Berlin -- This week four members of American Voices Abroad (AVA) sat down for dinner in Berlin. One of our discussion topics was tax reporting of foreign financial accounts to the IRS.

We all have faithfully reported our accounts at German financial institutions, even when there has been no otherwise reportable need for it. This requires a separate form with a separate due date. The reported information can be used by the IRS to match up account reporting the U.S. requires of German institutions. The paperwork is sufficiently onerous that some German banks just refuse American customers.

But it was all worth it, we felt, in order to catch money-launderers and international criminals.

Then along comes the Paul Manafort trial. Indeed, his failure to report on the FBAR did him in, according to one juror who explained the jury's reasoning for convictions on eight counts of fraud. But the juror also said that Manafort would not have been discovered had it not been for the Robert Mueller investigation. She took a dim view of the Mueller probe and had actually hoped that Manafort could have been found not guilty.

So much for the little fish filling out all our paperwork to catch the big fish. Manafort brazenly flouted the law and the IRS let him do it. It's remarkable there was a conviction at all, given the presiding judge's rulings to prevent the prosecution from presenting evidence of Manafort's ostentatiously high-living. This does not inspire confidence in our tax-collection system.

Another discussion topic was the neo-Nazi uprising in Chemnitz and the role of Facebook in organizing it. Meanwhile, all over Berlin, in the streets and subways, Facebook is putting up posters that it is all about family and friends, not fake news. Events in Chemnitz, however, belie the advertising campaign. I wonder if those ads are appearing in Chemnitz as well.

It is no longer unthinkable to put controls on social media for national security purposes. Of course, more than neo-Nazis can use social media to organize. Around Hermannplatz in Berlin, thousands are gathering to protest the violence in Chemnitz.
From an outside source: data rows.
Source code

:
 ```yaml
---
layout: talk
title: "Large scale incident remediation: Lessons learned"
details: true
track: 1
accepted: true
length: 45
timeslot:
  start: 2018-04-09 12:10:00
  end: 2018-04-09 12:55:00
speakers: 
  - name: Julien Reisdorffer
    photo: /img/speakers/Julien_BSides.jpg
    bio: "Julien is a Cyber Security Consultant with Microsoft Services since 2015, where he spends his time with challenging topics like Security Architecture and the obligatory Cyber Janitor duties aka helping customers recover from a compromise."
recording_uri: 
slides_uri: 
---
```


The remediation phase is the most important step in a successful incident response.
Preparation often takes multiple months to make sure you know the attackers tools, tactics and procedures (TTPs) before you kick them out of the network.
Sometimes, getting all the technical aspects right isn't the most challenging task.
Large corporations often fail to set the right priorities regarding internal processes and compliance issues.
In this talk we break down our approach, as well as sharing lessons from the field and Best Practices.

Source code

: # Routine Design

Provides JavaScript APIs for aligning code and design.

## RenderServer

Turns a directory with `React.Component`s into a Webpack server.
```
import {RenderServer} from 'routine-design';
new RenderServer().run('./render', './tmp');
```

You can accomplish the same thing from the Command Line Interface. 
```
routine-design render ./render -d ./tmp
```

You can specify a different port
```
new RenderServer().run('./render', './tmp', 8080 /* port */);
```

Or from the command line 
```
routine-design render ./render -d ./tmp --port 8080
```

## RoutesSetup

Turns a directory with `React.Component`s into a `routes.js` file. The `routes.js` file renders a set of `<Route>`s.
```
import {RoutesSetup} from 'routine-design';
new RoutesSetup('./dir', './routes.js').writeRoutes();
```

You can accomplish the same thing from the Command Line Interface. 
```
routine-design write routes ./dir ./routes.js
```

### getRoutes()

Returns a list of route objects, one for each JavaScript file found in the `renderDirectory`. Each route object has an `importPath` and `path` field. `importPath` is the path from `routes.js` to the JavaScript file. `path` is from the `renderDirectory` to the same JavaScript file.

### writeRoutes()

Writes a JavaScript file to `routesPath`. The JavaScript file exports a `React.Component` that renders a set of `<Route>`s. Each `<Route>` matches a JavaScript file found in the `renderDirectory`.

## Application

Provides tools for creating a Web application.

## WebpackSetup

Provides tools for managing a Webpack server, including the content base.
Good for our neighbors in Neukölln.



Drought

August, 2018

Berlin -- In the neighboring state of Saxony-Anhalt, the Elbe River at Barby is low because of drought. The ferry is not running, perhaps because of low water. Barby is one of the villages where, in 1945, Russian and American soldiers met at the Elbe, days before Berlin fell to end WWII in Europe. American forces remained on the left bank as German civilians and soldiers alike tried to cross the river to escape Russian attacks.

Westward the drought shows itself along the Autobahn as dust lowers visibility. Farmers working stubble fields for next year's wheat crop create huge dust clouds. (I hope the farmers are wearing masks.)

At Quedlinburg, at the foot of the Harz Mountains, a fountain in a town square is still. Up in the mountains, autumn is arriving prematurely as leaves are falling. One hopes that when the witches dance, they'll be careful with their fires.

Wildfires

August, 2018

Berlin -- It is cloudy today, and smoky from the wildfires that are burning south of the city. The summer has been extremely hot with no rain.

The forests surrounding Berlin are dry. The wildfires are difficult to fight because unexploded WWII ammunition poses a danger to firefighters on the ground. As fire progresses, explosions are set off.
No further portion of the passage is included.